Rockets and H-bombs are made for each other. The rockets of the 1950s and 1960s were so expensive, and yet so inaccurate, that their only effective military use was lobbing bombs of inconceivably vast destructive power in the general direction of large urban areas.

Conversely, because those bombs were so destructive (making it tricky to drop them out of a manned aircraft without killing the crew) and the consequences of a first strike so dire, ICBMs—which could be launched from hardened, dispersed silos, as contrasted with bombers, which must take off from concentrated, vulnerable air bases—were the best way to deliver them.

Vast, nation-bankrupting expenditures were now directed to the development of such rockets. In Dark Sun, Richard Rhodes estimates the cost of the nuclear weapons and missile programs at $4 trillion in the United States and the USSR each.

Since the countries were on opposite sides of the planet, the rockets had to be large enough to throw their payload halfway around the world: only a small step short of putting payloads into orbit.
The unthinkable destructiveness of nuclear warfare now led the two superpowers to compete by proxy in other arenas, notably the exploration of space. Astronauts became heroic figures. Killing them accidentally became a no-no. A “failure is not an option, price is no object” mentality became prevalent.
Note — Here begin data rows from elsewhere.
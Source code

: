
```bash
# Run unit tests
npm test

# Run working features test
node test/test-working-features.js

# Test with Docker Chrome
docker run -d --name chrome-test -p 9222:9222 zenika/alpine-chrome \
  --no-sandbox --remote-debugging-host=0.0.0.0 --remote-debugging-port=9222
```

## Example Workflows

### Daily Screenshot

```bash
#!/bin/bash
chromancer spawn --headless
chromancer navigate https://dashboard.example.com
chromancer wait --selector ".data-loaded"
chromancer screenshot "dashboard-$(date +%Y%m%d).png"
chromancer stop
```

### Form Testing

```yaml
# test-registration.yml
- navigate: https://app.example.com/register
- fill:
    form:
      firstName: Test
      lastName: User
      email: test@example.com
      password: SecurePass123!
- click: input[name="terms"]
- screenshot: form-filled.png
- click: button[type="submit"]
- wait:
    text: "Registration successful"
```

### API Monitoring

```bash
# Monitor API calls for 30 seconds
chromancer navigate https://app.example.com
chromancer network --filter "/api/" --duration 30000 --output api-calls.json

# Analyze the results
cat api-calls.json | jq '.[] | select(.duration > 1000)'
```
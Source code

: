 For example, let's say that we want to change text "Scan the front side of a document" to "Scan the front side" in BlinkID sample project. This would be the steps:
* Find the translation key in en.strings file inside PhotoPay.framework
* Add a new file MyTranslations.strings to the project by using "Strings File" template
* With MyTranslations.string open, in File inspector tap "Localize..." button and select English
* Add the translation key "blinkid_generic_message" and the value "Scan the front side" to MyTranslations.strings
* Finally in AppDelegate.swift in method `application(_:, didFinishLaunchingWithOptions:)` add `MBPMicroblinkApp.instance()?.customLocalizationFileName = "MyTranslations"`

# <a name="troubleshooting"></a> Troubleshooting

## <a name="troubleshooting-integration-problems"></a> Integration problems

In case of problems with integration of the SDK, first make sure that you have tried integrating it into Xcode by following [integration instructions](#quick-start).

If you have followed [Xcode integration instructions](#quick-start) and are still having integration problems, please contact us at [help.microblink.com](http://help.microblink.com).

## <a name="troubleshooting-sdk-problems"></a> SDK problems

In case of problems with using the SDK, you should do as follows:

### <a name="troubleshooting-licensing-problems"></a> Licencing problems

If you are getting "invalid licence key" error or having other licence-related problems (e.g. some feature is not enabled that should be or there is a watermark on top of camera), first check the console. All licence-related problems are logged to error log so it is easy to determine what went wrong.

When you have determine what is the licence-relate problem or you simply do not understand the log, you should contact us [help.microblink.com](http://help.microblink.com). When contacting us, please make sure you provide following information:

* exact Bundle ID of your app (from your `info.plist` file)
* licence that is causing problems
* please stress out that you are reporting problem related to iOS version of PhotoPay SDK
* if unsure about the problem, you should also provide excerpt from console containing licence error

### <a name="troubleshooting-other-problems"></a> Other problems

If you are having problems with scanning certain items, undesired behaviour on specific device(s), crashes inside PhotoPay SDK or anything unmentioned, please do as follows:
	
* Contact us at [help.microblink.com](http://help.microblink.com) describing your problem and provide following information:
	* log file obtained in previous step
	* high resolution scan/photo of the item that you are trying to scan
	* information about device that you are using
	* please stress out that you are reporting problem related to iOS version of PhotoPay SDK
To recap, the existence of rockets big enough to hurl significant payloads into orbit was contingent on the following radically improbable series of events:

1. World’s most technically advanced nation under absolute control of superweapon-obsessed madman
2. Astonishing advent of atomic bombs at exactly the same time
3. A second great power dominated by secretive, superweapon-obsessed dictator
4. Nuclear/strategic calculus militating in favor of ICBMs as delivery system
5. Geographic situation of adversaries necessitating that ICBMs must have near-orbital capability
6. Manned space exploration as propaganda competition, unmoored from realistic cost/benefit discipline

The above circumstances provide a remarkable example of path dependency. Had these contingencies not obtained, rockets with orbital capability would not have been developed so soon, and when modern societies became interested in launching things into space they might have looked for completely different ways of doing so.

Before dismissing the above story as an aberration, consider that the modern petroleum industry is a direct outgrowth of the practice of going out in wooden, wind-driven ships to hunt sperm whales with hand-hurled spears and then boiling their heads to make lamp fuel.